Dir. Asghar Farhadi
(2011, PG-13, 123 min)

A Separation is about a group of generally decent people who make harmful decisions for what they believe are the right reasons. In its opening scene, we meet Simin (Leila Hatami) and Nader (Peyman Maadi), who are before a judge at the start of divorce proceedings. She wants to leave Iran for America, but he wants to stay to care for his father, who is in the advanced stages of Alzheimer’s. From there I expected a political film about Western versus Iranian values, gender dynamics, and religion. But the film’s approach is more personal than political, considering human nature rather than a cultural system. It’s not a polemical film with Something To Say About The Way Things Are. That these characters reside in Iran seems more a matter of geography than of central thematic intent.

The judge rejects Simin’s request for a divorce, so she moves back in with her parents, prompting Nader to hire a caretaker for his father. Razieh (Sareh Bayat) is given the job on Simin’s recommendation despite being poorly qualified, pregnant, and deeply religious; many of the tasks involved in the old man’s care are forbidden by her faith. But she needs the money for her husband, Houjat (Shahab Hosseini), who has lost his job as a cobbler and is hounded by creditors. One day, she abandons her responsibilities in the middle of the day for unknown reasons, enraging Nader. After a heated confrontation, Razieh miscarries her baby, and Nader is charged with murder.

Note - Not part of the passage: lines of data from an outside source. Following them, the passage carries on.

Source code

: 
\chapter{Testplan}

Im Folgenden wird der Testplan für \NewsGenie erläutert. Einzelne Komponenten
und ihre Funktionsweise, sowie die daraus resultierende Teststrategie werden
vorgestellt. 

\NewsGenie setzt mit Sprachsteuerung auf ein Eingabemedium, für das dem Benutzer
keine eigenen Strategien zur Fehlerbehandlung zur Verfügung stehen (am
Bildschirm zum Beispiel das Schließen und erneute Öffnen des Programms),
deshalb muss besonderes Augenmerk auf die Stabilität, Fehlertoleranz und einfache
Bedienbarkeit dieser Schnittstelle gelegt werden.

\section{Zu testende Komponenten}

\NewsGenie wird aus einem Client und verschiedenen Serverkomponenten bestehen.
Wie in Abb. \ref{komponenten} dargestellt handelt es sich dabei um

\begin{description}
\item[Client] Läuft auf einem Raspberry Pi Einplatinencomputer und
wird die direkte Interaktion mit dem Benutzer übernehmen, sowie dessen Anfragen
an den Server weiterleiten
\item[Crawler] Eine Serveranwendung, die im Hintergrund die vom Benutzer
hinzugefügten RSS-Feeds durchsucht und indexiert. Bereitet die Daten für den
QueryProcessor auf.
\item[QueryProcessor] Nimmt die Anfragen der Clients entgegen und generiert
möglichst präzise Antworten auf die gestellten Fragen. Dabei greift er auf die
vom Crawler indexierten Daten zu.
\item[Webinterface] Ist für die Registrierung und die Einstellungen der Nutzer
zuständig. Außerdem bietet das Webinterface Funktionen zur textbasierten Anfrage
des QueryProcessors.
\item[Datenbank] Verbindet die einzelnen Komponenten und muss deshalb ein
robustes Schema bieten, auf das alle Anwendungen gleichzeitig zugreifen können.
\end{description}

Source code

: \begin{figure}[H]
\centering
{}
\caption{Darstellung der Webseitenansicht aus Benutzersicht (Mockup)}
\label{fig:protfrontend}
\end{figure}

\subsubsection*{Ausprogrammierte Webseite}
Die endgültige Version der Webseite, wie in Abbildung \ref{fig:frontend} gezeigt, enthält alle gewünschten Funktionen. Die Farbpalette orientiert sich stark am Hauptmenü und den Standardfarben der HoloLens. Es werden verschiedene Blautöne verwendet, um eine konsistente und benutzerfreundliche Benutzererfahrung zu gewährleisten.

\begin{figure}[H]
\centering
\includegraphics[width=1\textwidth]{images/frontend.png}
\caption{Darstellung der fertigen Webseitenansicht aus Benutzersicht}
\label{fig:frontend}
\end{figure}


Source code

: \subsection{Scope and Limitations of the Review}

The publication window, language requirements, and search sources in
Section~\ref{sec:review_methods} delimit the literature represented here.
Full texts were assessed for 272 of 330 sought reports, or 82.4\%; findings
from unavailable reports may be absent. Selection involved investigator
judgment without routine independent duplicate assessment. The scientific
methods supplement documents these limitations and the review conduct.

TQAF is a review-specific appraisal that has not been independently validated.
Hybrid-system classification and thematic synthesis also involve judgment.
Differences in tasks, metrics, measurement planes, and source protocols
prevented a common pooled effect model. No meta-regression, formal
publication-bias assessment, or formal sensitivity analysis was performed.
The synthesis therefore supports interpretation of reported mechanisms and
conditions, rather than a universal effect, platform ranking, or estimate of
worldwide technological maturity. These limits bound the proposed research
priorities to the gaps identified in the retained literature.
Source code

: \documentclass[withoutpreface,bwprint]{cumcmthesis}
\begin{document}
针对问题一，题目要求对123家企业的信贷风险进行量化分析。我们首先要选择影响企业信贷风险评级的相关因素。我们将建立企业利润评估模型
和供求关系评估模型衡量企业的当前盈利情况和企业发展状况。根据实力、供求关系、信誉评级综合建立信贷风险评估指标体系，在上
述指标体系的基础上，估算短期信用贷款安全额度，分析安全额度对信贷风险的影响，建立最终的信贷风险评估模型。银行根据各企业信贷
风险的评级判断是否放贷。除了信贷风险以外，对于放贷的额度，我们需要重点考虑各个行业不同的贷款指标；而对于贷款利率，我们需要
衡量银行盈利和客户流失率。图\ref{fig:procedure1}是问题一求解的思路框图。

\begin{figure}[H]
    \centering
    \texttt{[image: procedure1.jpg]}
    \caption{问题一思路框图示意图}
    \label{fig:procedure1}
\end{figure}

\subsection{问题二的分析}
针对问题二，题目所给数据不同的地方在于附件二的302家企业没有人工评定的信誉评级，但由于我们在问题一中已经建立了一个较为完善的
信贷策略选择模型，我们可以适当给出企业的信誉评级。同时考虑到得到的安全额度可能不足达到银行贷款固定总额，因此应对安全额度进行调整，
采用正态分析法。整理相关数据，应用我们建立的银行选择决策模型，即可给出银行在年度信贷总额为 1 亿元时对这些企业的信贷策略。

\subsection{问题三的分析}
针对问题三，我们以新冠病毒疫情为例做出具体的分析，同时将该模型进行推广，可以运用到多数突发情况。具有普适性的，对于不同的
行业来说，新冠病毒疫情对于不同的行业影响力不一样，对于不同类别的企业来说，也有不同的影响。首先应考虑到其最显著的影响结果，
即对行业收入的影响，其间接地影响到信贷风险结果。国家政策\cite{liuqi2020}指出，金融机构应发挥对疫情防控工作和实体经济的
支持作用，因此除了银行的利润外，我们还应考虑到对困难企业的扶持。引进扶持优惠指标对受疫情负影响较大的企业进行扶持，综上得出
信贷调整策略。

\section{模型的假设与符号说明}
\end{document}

Did Nader push Razieh down a flight of stairs? Did he even know she was pregnant? I found myself in sympathy with Nader, but then less and less as he fights to clear his name. His story changes, sometimes mid-sentence. He lies. He makes counter-accusations that can’t be verified. He wants to avoid jail to take care of his father and 10-year-old daughter, Termeh (Sarina Farhadi), but there seems to be a denial that runs deeper. He will not accept responsibility, he says, until it is proven to him that he is guilty, but I think he’s also trying to prove to himself that he’s innocent.

Children are caught in the crossfire, and they bear the greatest burden. A small but pivotal moment comes late in the film when Termeh shares a glance with Razieh and Houjat’s young daughter, Somayeh (Kimia Hosseini), and all at once our focus shifts to them. Termeh, in particular, is forced to carry the weight of decisions she should not have to make. But the film is not just about the children, or their parents, or their cultures, or their economic classes. It’s about the collision of all of those things. Writer-director Asghar Farhadi assumes no single point of view and comes to no particular conclusion. The film’s strong emotional effect comes from the way we sympathize, to some extent, with all parties. Their behavior is understandable, if not always honorable. There are no heroes or villains. Nobody wins. Everybody loses.